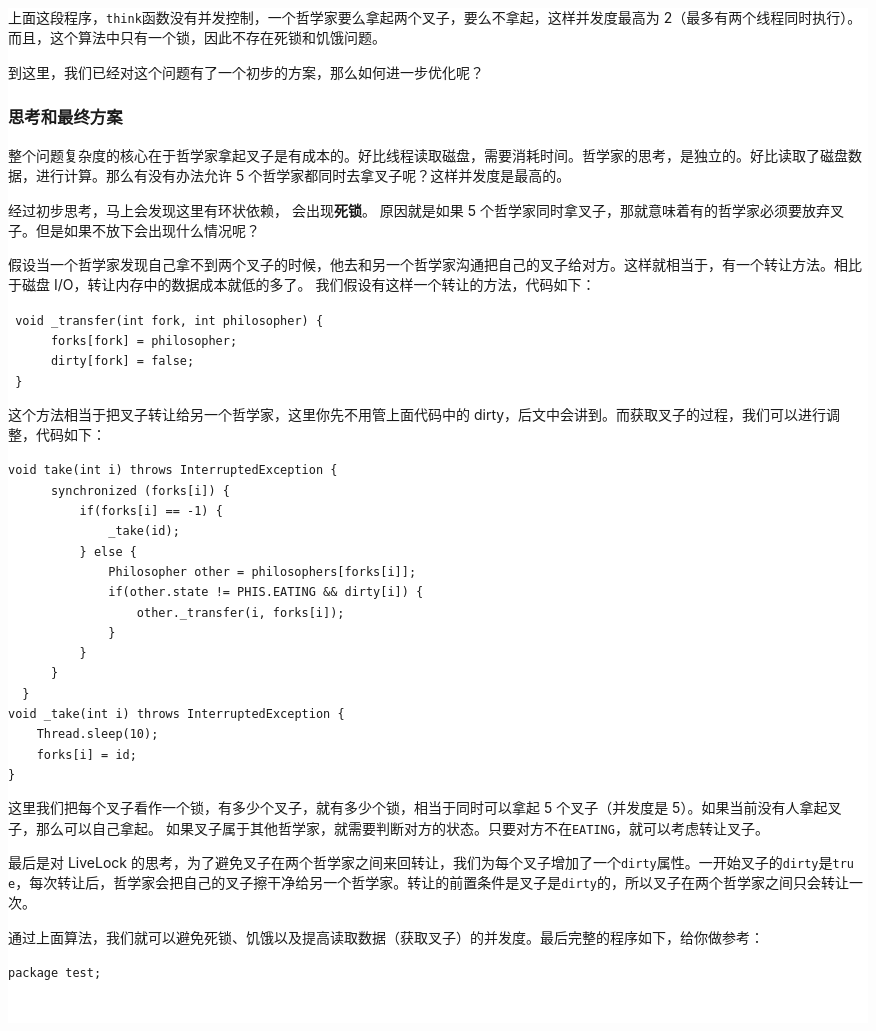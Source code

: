<p data-nodeid="40516">上面这段程序，<code data-backticks="1" data-nodeid="40691">think</code>函数没有并发控制，一个哲学家要么拿起两个叉子，要么不拿起，这样并发度最高为 2（最多有两个线程同时执行）。而且，这个算法中只有一个锁，因此不存在死锁和饥饿问题。</p>
<p data-nodeid="40517">到这里，我们已经对这个问题有了一个初步的方案，那么如何进一步优化呢？</p>
<h3 data-nodeid="40518">思考和最终方案</h3>
<p data-nodeid="40519">整个问题复杂度的核心在于哲学家拿起叉子是有成本的。好比线程读取磁盘，需要消耗时间。哲学家的思考，是独立的。好比读取了磁盘数据，进行计算。那么有没有办法允许 5 个哲学家都同时去拿叉子呢？这样并发度是最高的。</p>
<p data-nodeid="40520">经过初步思考，马上会发现这里有环状依赖， 会出现<strong data-nodeid="40701">死锁</strong>。 原因就是如果 5 个哲学家同时拿叉子，那就意味着有的哲学家必须要放弃叉子。但是如果不放下会出现什么情况呢？</p>
<p data-nodeid="40521">假设当一个哲学家发现自己拿不到两个叉子的时候，他去和另一个哲学家沟通把自己的叉子给对方。这样就相当于，有一个转让方法。相比于磁盘 I/O，转让内存中的数据成本就低的多了。 我们假设有这样一个转让的方法，代码如下：</p>
<pre class="lang-java" data-nodeid="40522"><code data-language="java">&nbsp;<span class="hljs-function"><span class="hljs-keyword">void</span> <span class="hljs-title">_transfer</span><span class="hljs-params">(<span class="hljs-keyword">int</span> fork, <span class="hljs-keyword">int</span> philosopher)</span> </span>{
&nbsp; &nbsp; &nbsp; forks[fork] = philosopher;
      dirty[fork] = <span class="hljs-keyword">false</span>;
&nbsp;}
</code></pre>
<p data-nodeid="40523">这个方法相当于把叉子转让给另一个哲学家，这里你先不用管上面代码中的 dirty，后文中会讲到。而获取叉子的过程，我们可以进行调整，代码如下：</p>
<pre class="lang-java" data-nodeid="40524"><code data-language="java"><span class="hljs-function"><span class="hljs-keyword">void</span> <span class="hljs-title">take</span><span class="hljs-params">(<span class="hljs-keyword">int</span> i)</span> <span class="hljs-keyword">throws</span> InterruptedException </span>{
&nbsp; &nbsp; &nbsp; <span class="hljs-keyword">synchronized</span> (forks[i]) {
&nbsp; &nbsp; &nbsp; &nbsp; &nbsp; <span class="hljs-keyword">if</span>(forks[i] == -<span class="hljs-number">1</span>) {
&nbsp; &nbsp; &nbsp; &nbsp; &nbsp; &nbsp; &nbsp; _take(id); 
&nbsp; &nbsp; &nbsp; &nbsp; &nbsp; } <span class="hljs-keyword">else</span> {
&nbsp; &nbsp; &nbsp; &nbsp; &nbsp; &nbsp; &nbsp; Philosopher other = philosophers[forks[i]];
&nbsp; &nbsp; &nbsp; &nbsp; &nbsp; &nbsp; &nbsp; <span class="hljs-keyword">if</span>(other.state != PHIS.EATING &amp;&amp; dirty[i]) {
&nbsp; &nbsp; &nbsp; &nbsp; &nbsp; &nbsp; &nbsp; &nbsp; &nbsp; other._transfer(i, forks[i]);
&nbsp; &nbsp; &nbsp; &nbsp; &nbsp; &nbsp; &nbsp; }
&nbsp; &nbsp; &nbsp; &nbsp; &nbsp; }
&nbsp; &nbsp; &nbsp; }
&nbsp; }
<span class="hljs-function"><span class="hljs-keyword">void</span> <span class="hljs-title">_take</span><span class="hljs-params">(<span class="hljs-keyword">int</span> i)</span> <span class="hljs-keyword">throws</span> InterruptedException </span>{
&nbsp; &nbsp; Thread.sleep(<span class="hljs-number">10</span>);
&nbsp; &nbsp; forks[i] = id;
}
</code></pre>
<p data-nodeid="40525">这里我们把每个叉子看作一个锁，有多少个叉子，就有多少个锁，相当于同时可以拿起 5 个叉子（并发度是 5）。如果当前没有人拿起叉子，那么可以自己拿起。 如果叉子属于其他哲学家，就需要判断对方的状态。只要对方不在<code data-backticks="1" data-nodeid="40705">EATING</code>，就可以考虑转让叉子。</p>
<p data-nodeid="40526">最后是对 LiveLock 的思考，为了避免叉子在两个哲学家之间来回转让，我们为每个叉子增加了一个<code data-backticks="1" data-nodeid="40708">dirty</code>属性。一开始叉子的<code data-backticks="1" data-nodeid="40710">dirty</code>是<code data-backticks="1" data-nodeid="40712">true</code>，每次转让后，哲学家会把自己的叉子擦干净给另一个哲学家。转让的前置条件是叉子是<code data-backticks="1" data-nodeid="40714">dirty</code>的，所以叉子在两个哲学家之间只会转让一次。</p>
<p data-nodeid="40527">通过上面算法，我们就可以避免死锁、饥饿以及提高读取数据（获取叉子）的并发度。最后完整的程序如下，给你做参考：</p>
<pre class="lang-java te-preview-highlight" data-nodeid="43650"><code data-language="java"><span class="hljs-keyword">package</span> test;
==================================================
WHAT IS EXPECTED: Give every entry again as it is, dropping its pictures.

WRITTEN REPLY:
Source code

:<p data-nodeid="40516">上面这段程序，<code data-backticks="1" data-nodeid="40691">think</code>函数没有并发控制，一个哲学家要么拿起两个叉子，要么不拿起，这样并发度最高为 2（最多有两个线程同时执行）。而且，这个算法中只有一个锁，因此不存在死锁和饥饿问题。</p>
<p data-nodeid="40517">到这里，我们已经对这个问题有了一个初步的方案，那么如何进一步优化呢？</p>
<h3 data-nodeid="40518">思考和最终方案</h3>
<p data-nodeid="40519">整个问题复杂度的核心在于哲学家拿起叉子是有成本的。好比线程读取磁盘，需要消耗时间。哲学家的思考，是独立的。好比读取了磁盘数据，进行计算。那么有没有办法允许 5 个哲学家都同时去拿叉子呢？这样并发度是最高的。</p>
<p data-nodeid="40520">经过初步思考，马上会发现这里有环状依赖， 会出现<strong data-nodeid="40701">死锁</strong>。 原因就是如果 5 个哲学家同时拿叉子，那就意味着有的哲学家必须要放弃叉子。但是如果不放下会出现什么情况呢？</p>
<p data-nodeid="40521">假设当一个哲学家发现自己拿不到两个叉子的时候，他去和另一个哲学家沟通把自己的叉子给对方。这样就相当于，有一个转让方法。相比于磁盘 I/O，转让内存中的数据成本就低的多了。 我们假设有这样一个转让的方法，代码如下：</p>
<pre class="lang-java" data-nodeid="40522"><code data-language="java">&nbsp;<span class="hljs-function"><span class="hljs-keyword">void</span> <span class="hljs-title">_transfer</span><span class="hljs-params">(<span class="hljs-keyword">int</span> fork, <span class="hljs-keyword">int</span> philosopher)</span> </span>{
&nbsp; &nbsp; &nbsp; forks[fork] = philosopher;
      dirty[fork] = <span class="hljs-keyword">false</span>;
&nbsp;}
</code></pre>
<p data-nodeid="40523">这个方法相当于把叉子转让给另一个哲学家，这里你先不用管上面代码中的 dirty，后文中会讲到。而获取叉子的过程，我们可以进行调整，代码如下：</p>
<pre class="lang-java" data-nodeid="40524"><code data-language="java"><span class="hljs-function"><span class="hljs-keyword">void</span> <span class="hljs-title">take</span><span class="hljs-params">(<span class="hljs-keyword">int</span> i)</span> <span class="hljs-keyword">throws</span> InterruptedException </span>{
&nbsp; &nbsp; &nbsp; <span class="hljs-keyword">synchronized</span> (forks[i]) {
&nbsp; &nbsp; &nbsp; &nbsp; &nbsp; <span class="hljs-keyword">if</span>(forks[i] == -<span class="hljs-number">1</span>) {
&nbsp; &nbsp; &nbsp; &nbsp; &nbsp; &nbsp; &nbsp; _take(id); 
&nbsp; &nbsp; &nbsp; &nbsp; &nbsp; } <span class="hljs-keyword">else</span> {
&nbsp; &nbsp; &nbsp; &nbsp; &nbsp; &nbsp; &nbsp; Philosopher other = philosophers[forks[i]];
&nbsp; &nbsp; &nbsp; &nbsp; &nbsp; &nbsp; &nbsp; <span class="hljs-keyword">if</span>(other.state != PHIS.EATING &amp;&amp; dirty[i]) {
&nbsp; &nbsp; &nbsp; &nbsp; &nbsp; &nbsp; &nbsp; &nbsp; &nbsp; other._transfer(i, forks[i]);
&nbsp; &nbsp; &nbsp; &nbsp; &nbsp; &nbsp; &nbsp; }
&nbsp; &nbsp; &nbsp; &nbsp; &nbsp; }
&nbsp; &nbsp; &nbsp; }
&nbsp; }
<span class="hljs-function"><span class="hljs-keyword">void</span> <span class="hljs-title">_take</span><span class="hljs-params">(<span class="hljs-keyword">int</span> i)</span> <span class="hljs-keyword">throws</span> InterruptedException </span>{
&nbsp; &nbsp; Thread.sleep(<span class="hljs-number">10</span>);
&nbsp; &nbsp; forks[i] = id;
}
</code></pre>
<p data-nodeid="40525">这里我们把每个叉子看作一个锁，有多少个叉子，就有多少个锁，相当于同时可以拿起 5 个叉子（并发度是 5）。如果当前没有人拿起叉子，那么可以自己拿起。 如果叉子属于其他哲学家，就需要判断对方的状态。只要对方不在<code data-backticks="1" data-nodeid="40705">EATING</code>，就可以考虑转让叉子。</p>
<p data-nodeid="40526">最后是对 LiveLock 的思考，为了避免叉子在两个哲学家之间来回转让，我们为每个叉子增加了一个<code data-backticks="1" data-nodeid="40708">dirty</code>属性。一开始叉子的<code data-backticks="1" data-nodeid="40710">dirty</code>是<code data-backticks="1" data-nodeid="40712">true</code>，每次转让后，哲学家会把自己的叉子擦干净给另一个哲学家。转让的前置条件是叉子是<code data-backticks="1" data-nodeid="40714">dirty</code>的，所以叉子在两个哲学家之间只会转让一次。</p>
<p data-nodeid="40527">通过上面算法，我们就可以避免死锁、饥饿以及提高读取数据（获取叉子）的并发度。最后完整的程序如下，给你做参考：</p>
<pre class="lang-java te-preview-highlight" data-nodeid="43650"><code data-language="java"><span class="hljs-keyword">package</span> test;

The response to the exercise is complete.